VITAL-ECG: a portable wearable hospital
VITAL-ECG is a smartwatch, developed to perform the most used checks as a “one touch” device, anywhere, at low cost.
“One touch” because the post-operative person not has to be an expert in medical devices and our medical smartwatch can be used with just one finger.
Everywhere, because he can live away from the hospital.
Low cost, because anyone can afford to use it.
VITAL-ECG is a smart wristband based on the ECG-WATCH, a previously developed project, that, in addition to the ECG, records also the pulse oxymetry, the temperature, the skin humidity and the fitness activity of a subject. The acquired data are then visualized and stored on a smartphone and shared with a remote medical center like, for example, a hospital. Finally, using machine learning algorithms, it can detect anomalies in the patient’s state and signal the problems to a medical staff via the smartphone or tablet.
More in details, the system has been designed in order to fulfill the following requirements:
- Acquisition of all the three peripheral leads of the Einthoven’s triangle in a single-lead ECG acquisition mode, simply moving the wristband from the wrist to the ankle or to the other wrist;
- Performing the atrial fibrillation detection;
- Temperature and humidity sensing trough high-resolution, low-power, small-noise MEMS sensors;
- Performing Pulse Oximeter measurement;
- Using Bluetooth 4.0+ technology that allows the device to communicate with smartphones and tablets in a low-power mode;
- Rechargeable lithium battery;
- Micro-USB charging system, which allows device charging via standard mobile charger.
To monitor subject vital parameters, it is necessary to put on the same board many different sensors that communicate with the microcontroller. Only the ECG front end outputs an analog signal
that is managed by the internal ADC of the microcontroller. The integration of a Bluetooth transceiver on the board allows the circuit to communicate the data directly to a smartphone, drastically reducing the memory required to
acquire several analysis.
Machine Learning: Anomalies detection
Having all these different sensors on a single device is an incredible source of information about a person health state.

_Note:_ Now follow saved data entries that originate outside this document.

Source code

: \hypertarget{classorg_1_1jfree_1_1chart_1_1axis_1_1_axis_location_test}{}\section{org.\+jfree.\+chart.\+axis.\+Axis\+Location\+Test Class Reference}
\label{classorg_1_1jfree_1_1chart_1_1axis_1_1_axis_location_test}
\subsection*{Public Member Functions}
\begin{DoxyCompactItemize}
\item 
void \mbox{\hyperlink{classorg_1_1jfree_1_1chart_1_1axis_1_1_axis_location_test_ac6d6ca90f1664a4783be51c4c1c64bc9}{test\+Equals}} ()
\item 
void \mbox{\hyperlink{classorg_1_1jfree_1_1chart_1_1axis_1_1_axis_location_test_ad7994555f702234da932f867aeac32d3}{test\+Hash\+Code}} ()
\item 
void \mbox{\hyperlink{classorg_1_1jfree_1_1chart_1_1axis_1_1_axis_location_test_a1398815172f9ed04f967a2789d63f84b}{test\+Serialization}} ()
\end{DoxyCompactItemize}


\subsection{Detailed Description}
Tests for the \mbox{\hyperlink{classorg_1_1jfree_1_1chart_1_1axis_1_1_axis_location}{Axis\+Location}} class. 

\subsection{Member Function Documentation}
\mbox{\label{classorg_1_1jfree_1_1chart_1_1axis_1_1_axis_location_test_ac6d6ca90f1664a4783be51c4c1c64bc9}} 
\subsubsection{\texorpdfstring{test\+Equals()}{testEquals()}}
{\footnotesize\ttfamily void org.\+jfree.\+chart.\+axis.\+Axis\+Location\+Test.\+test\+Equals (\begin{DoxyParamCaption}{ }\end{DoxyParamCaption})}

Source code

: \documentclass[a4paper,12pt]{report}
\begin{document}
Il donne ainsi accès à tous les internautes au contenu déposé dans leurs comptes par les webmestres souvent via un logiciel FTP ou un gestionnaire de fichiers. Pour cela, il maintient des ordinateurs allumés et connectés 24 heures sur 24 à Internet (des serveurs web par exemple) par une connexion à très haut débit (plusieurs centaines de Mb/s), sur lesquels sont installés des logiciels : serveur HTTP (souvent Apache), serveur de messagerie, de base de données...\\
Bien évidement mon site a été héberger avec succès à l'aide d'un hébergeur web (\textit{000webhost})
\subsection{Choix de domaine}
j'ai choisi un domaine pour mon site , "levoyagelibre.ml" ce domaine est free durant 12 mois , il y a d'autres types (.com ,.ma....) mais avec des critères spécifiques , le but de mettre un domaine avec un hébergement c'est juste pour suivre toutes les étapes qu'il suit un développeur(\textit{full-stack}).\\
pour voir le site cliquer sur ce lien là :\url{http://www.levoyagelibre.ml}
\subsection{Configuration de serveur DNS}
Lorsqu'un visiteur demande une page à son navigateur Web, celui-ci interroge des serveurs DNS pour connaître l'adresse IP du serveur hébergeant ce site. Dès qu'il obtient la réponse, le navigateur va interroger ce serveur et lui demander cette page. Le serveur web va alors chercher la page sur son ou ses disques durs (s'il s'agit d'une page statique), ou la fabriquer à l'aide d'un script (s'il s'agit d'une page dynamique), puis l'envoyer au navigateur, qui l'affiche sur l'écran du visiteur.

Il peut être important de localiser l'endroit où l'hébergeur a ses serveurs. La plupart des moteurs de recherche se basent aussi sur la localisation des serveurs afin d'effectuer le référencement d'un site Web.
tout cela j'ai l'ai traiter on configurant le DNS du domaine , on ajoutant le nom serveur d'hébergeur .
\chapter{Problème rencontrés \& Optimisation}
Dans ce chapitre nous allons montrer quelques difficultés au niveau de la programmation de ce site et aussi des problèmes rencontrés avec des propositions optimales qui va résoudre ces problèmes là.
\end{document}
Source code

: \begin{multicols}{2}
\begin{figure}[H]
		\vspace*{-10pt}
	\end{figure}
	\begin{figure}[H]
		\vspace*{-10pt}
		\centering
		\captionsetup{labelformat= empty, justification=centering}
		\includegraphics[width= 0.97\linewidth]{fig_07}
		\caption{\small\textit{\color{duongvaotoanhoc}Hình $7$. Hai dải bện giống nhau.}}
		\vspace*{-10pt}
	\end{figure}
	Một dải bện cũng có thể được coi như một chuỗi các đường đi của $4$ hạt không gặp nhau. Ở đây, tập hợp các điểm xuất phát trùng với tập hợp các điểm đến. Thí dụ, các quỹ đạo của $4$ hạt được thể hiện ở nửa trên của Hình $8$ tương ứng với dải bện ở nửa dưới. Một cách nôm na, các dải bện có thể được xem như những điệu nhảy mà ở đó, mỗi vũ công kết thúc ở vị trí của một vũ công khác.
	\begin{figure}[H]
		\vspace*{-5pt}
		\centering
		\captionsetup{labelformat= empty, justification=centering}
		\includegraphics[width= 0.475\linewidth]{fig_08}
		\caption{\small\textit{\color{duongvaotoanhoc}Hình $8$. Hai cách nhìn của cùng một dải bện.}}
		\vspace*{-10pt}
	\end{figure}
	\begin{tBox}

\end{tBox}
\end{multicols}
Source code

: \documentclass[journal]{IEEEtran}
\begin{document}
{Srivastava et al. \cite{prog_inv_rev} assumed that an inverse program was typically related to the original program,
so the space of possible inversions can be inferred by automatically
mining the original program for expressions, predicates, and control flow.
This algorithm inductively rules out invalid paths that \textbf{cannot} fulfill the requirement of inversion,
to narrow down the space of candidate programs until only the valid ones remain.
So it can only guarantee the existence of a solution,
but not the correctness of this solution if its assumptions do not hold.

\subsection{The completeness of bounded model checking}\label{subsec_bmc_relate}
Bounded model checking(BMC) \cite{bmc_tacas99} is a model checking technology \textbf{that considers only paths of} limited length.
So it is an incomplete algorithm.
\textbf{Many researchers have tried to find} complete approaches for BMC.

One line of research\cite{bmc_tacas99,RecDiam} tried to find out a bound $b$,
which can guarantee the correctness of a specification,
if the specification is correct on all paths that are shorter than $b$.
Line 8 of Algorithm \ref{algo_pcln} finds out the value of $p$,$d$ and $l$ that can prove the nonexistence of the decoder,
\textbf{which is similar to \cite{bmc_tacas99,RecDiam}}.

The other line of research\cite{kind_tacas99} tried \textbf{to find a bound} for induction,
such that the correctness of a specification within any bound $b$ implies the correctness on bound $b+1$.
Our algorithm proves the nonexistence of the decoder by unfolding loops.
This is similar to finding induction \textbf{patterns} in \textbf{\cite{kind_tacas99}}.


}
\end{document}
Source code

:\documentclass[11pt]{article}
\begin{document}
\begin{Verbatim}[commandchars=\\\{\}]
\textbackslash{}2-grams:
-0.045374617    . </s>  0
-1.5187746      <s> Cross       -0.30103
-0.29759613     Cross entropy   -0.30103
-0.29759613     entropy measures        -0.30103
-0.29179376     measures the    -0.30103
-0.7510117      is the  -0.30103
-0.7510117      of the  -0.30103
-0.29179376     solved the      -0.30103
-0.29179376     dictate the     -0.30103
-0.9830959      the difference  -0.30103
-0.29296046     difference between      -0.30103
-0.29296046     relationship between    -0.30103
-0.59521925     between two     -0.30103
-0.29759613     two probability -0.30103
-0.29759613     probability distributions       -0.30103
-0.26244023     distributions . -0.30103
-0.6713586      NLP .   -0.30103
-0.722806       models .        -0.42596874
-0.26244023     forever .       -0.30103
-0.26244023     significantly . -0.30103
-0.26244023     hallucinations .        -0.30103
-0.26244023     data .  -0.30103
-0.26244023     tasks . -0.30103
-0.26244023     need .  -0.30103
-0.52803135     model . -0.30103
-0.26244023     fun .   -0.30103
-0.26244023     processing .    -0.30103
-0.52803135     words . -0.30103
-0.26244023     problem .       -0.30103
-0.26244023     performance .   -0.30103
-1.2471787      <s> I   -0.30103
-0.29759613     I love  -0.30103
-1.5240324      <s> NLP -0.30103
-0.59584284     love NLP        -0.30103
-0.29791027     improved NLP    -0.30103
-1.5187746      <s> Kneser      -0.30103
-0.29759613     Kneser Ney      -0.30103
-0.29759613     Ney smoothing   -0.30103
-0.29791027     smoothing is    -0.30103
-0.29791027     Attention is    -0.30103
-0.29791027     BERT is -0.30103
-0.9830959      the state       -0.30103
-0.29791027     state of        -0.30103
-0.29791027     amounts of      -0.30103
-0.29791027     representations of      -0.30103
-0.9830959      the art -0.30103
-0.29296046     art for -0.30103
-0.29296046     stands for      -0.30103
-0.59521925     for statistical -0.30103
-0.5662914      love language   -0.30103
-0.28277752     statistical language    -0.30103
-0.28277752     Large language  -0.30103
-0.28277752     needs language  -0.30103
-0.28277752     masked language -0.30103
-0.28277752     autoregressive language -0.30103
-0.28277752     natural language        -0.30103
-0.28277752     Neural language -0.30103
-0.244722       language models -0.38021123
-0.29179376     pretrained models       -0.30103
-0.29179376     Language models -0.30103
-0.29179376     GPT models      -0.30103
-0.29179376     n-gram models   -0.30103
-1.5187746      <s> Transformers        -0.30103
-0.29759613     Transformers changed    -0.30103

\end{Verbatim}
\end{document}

First, it allows monitoring different vital parameters at the same
time, which means to have the possibility of looking at the same
subject from different perspectives. Secondly, an information
gathered from one sensor can be used to refine a measure from
another one. Finally, these pieces of information, collected from
the different sensors, may be aggregate in order to learn more
about the subject health conditions. This is exactly the same approach physicians daily use to perform diagnoses.
For this reason, VITAL-ECG has been
provided with an intelligent algorithm, which, in real time,
combines all the sensors measurements and process them in order to have high quality signals. In fact, having a noise-free signal with R, S, T and P waves
correctly identified, is mandatory to automatically detect
anomalies in the patient’s state and report it to medical staff.
After the preprocessing there is the features extraction phase.
The result of the features extraction phase is used to train the artificial neural network in order to detect several heart conditions: healthy, bradycardia, tachycardia, atrial fibrillation and extrasystoles.
For this aim, a multi-layer feed-forward back propagation ANN has been chosen.
Several patient vital parameters are monitored to ensure its health status. These checks generally require different medical instruments and a hospital bed. In addition, patients should be near a person with medical expertise in order to correctly read the results. The VITAL-ECG system avoid this situation and provide a valid alternative to monitor the patient health state.
The comparison with a traditional multi-parameter monitor has demonstrated that VITAL-ECG can be used as a medical device; hence, it is a valid
tool that doctors and hospitals can use to monitor patients remotely.
Future works will deal with an enhancement of the device from both a hardware and a software perspective. New sensors
will be added to measure blood pressure, perspiration and patient
mood/stress. Anomalies detection algorithm will be improved to detect more pathologies or pre-cursors of diseases.